● **Work request**:
The entries below should be given again exactly, minus their pictures.

● **Items from a data source**:
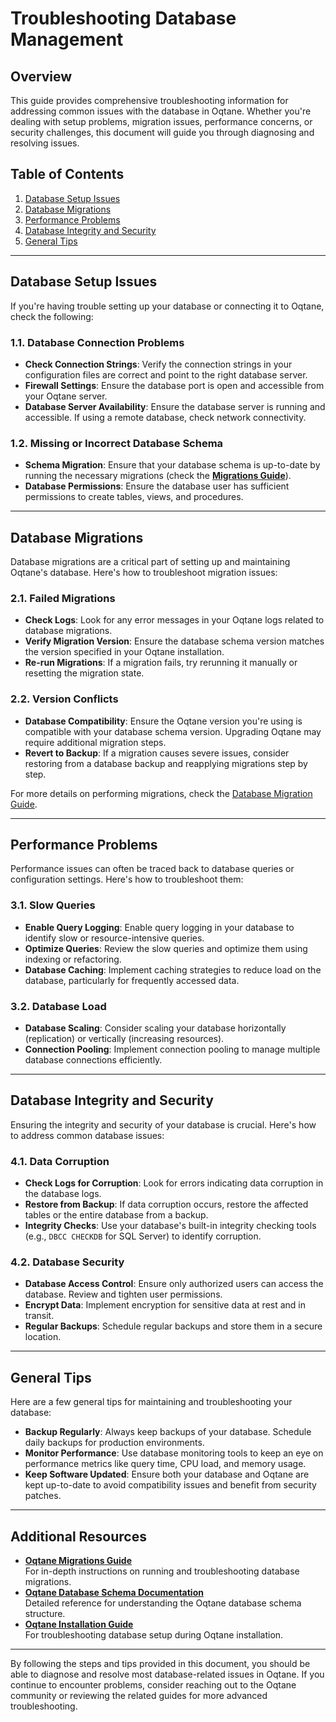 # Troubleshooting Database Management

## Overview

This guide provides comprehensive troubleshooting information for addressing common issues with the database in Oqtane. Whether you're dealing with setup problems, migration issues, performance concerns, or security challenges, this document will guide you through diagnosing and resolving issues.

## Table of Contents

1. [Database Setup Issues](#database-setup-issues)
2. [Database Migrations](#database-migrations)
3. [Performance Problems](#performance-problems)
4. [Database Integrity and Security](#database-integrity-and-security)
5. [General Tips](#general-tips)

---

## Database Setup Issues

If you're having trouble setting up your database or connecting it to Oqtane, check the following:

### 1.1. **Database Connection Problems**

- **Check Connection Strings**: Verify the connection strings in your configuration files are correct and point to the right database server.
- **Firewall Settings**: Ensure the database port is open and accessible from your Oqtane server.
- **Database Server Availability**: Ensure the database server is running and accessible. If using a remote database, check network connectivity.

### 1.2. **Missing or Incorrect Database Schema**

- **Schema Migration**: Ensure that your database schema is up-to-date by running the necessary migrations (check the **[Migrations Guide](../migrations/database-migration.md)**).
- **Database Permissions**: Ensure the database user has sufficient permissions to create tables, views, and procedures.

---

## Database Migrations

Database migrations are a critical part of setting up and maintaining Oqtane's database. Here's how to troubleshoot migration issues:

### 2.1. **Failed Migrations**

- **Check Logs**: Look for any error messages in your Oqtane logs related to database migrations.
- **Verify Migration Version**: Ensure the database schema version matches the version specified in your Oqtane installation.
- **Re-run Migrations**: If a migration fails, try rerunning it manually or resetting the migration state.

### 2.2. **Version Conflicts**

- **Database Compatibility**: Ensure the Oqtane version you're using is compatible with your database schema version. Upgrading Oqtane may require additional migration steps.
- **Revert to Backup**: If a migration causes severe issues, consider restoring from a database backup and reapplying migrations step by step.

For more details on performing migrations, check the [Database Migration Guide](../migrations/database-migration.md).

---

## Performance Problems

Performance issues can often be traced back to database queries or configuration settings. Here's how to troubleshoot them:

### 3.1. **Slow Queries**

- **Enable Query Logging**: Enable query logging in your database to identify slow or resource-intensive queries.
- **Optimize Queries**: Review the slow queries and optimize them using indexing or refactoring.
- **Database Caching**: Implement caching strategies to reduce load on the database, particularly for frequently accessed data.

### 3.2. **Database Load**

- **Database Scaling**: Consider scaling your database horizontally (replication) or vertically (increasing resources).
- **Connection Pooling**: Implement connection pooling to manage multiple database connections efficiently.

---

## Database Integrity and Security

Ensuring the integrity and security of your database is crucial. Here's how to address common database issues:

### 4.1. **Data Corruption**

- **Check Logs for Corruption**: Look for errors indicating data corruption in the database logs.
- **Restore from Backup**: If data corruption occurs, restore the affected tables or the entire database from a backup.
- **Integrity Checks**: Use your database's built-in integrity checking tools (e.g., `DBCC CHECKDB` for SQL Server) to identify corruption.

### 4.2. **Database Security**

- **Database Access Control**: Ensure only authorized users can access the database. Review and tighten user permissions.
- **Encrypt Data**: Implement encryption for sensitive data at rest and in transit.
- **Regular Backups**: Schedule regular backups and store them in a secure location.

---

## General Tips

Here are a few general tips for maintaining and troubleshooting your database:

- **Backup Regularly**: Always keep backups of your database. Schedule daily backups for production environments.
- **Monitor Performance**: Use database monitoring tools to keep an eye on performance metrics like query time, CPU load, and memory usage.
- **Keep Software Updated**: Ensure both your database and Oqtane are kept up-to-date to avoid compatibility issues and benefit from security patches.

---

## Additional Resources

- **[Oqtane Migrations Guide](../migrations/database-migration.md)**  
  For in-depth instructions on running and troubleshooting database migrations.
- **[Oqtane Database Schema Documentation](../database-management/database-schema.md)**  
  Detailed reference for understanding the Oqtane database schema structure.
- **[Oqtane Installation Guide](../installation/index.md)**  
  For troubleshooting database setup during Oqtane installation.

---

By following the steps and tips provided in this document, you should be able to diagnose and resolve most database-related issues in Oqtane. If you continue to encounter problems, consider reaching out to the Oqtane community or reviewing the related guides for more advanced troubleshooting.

● **Task result**:
 # Troubleshooting Database Management

## Overview

This guide provides comprehensive troubleshooting information for addressing common issues with the database in Oqtane. Whether you're dealing with setup problems, migration issues, performance concerns, or security challenges, this document will guide you through diagnosing and resolving issues.

## Table of Contents

1. [Database Setup Issues](#database-setup-issues)
2. [Database Migrations](#database-migrations)
3. [Performance Problems](#performance-problems)
4. [Database Integrity and Security](#database-integrity-and-security)
5. [General Tips](#general-tips)

---

## Database Setup Issues

If you're having trouble setting up your database or connecting it to Oqtane, check the following:

### 1.1. **Database Connection Problems**

- **Check Connection Strings**: Verify the connection strings in your configuration files are correct and point to the right database server.
- **Firewall Settings**: Ensure the database port is open and accessible from your Oqtane server.
- **Database Server Availability**: Ensure the database server is running and accessible. If using a remote database, check network connectivity.

### 1.2. **Missing or Incorrect Database Schema**

- **Schema Migration**: Ensure that your database schema is up-to-date by running the necessary migrations (check the **[Migrations Guide](../migrations/database-migration.md)**).
- **Database Permissions**: Ensure the database user has sufficient permissions to create tables, views, and procedures.

---

## Database Migrations

Database migrations are a critical part of setting up and maintaining Oqtane's database. Here's how to troubleshoot migration issues:

### 2.1. **Failed Migrations**

- **Check Logs**: Look for any error messages in your Oqtane logs related to database migrations.
- **Verify Migration Version**: Ensure the database schema version matches the version specified in your Oqtane installation.
- **Re-run Migrations**: If a migration fails, try rerunning it manually or resetting the migration state.

### 2.2. **Version Conflicts**

- **Database Compatibility**: Ensure the Oqtane version you're using is compatible with your database schema version. Upgrading Oqtane may require additional migration steps.
- **Revert to Backup**: If a migration causes severe issues, consider restoring from a database backup and reapplying migrations step by step.

For more details on performing migrations, check the [Database Migration Guide](../migrations/database-migration.md).

---

## Performance Problems

Performance issues can often be traced back to database queries or configuration settings. Here's how to troubleshoot them:

### 3.1. **Slow Queries**

- **Enable Query Logging**: Enable query logging in your database to identify slow or resource-intensive queries.
- **Optimize Queries**: Review the slow queries and optimize them using indexing or refactoring.
- **Database Caching**: Implement caching strategies to reduce load on the database, particularly for frequently accessed data.

### 3.2. **Database Load**

- **Database Scaling**: Consider scaling your database horizontally (replication) or vertically (increasing resources).
- **Connection Pooling**: Implement connection pooling to manage multiple database connections efficiently.

---

## Database Integrity and Security

Ensuring the integrity and security of your database is crucial. Here's how to address common database issues:

### 4.1. **Data Corruption**

- **Check Logs for Corruption**: Look for errors indicating data corruption in the database logs.
- **Restore from Backup**: If data corruption occurs, restore the affected tables or the entire database from a backup.
- **Integrity Checks**: Use your database's built-in integrity checking tools (e.g., `DBCC CHECKDB` for SQL Server) to identify corruption.

### 4.2. **Database Security**

- **Database Access Control**: Ensure only authorized users can access the database. Review and tighten user permissions.
- **Encrypt Data**: Implement encryption for sensitive data at rest and in transit.
- **Regular Backups**: Schedule regular backups and store them in a secure location.

---

## General Tips

Here are a few general tips for maintaining and troubleshooting your database:

- **Backup Regularly**: Always keep backups of your database. Schedule daily backups for production environments.
- **Monitor Performance**: Use database monitoring tools to keep an eye on performance metrics like query time, CPU load, and memory usage.
- **Keep Software Updated**: Ensure both your database and Oqtane are kept up-to-date to avoid compatibility issues and benefit from security patches.

---

## Additional Resources

- **[Oqtane Migrations Guide](../migrations/database-migration.md)**  
  For in-depth instructions on running and troubleshooting database migrations.
- **[Oqtane Database Schema Documentation](../database-management/database-schema.md)**  
  Detailed reference for understanding the Oqtane database schema structure.
- **[Oqtane Installation Guide](../installation/index.md)**  
  For troubleshooting database setup during Oqtane installation.

---

By following the steps and tips provided in this document, you should be able to diagnose and resolve most database-related issues in Oqtane. If you continue to encounter problems, consider reaching out to the Oqtane community or reviewing the related guides for more advanced troubleshooting.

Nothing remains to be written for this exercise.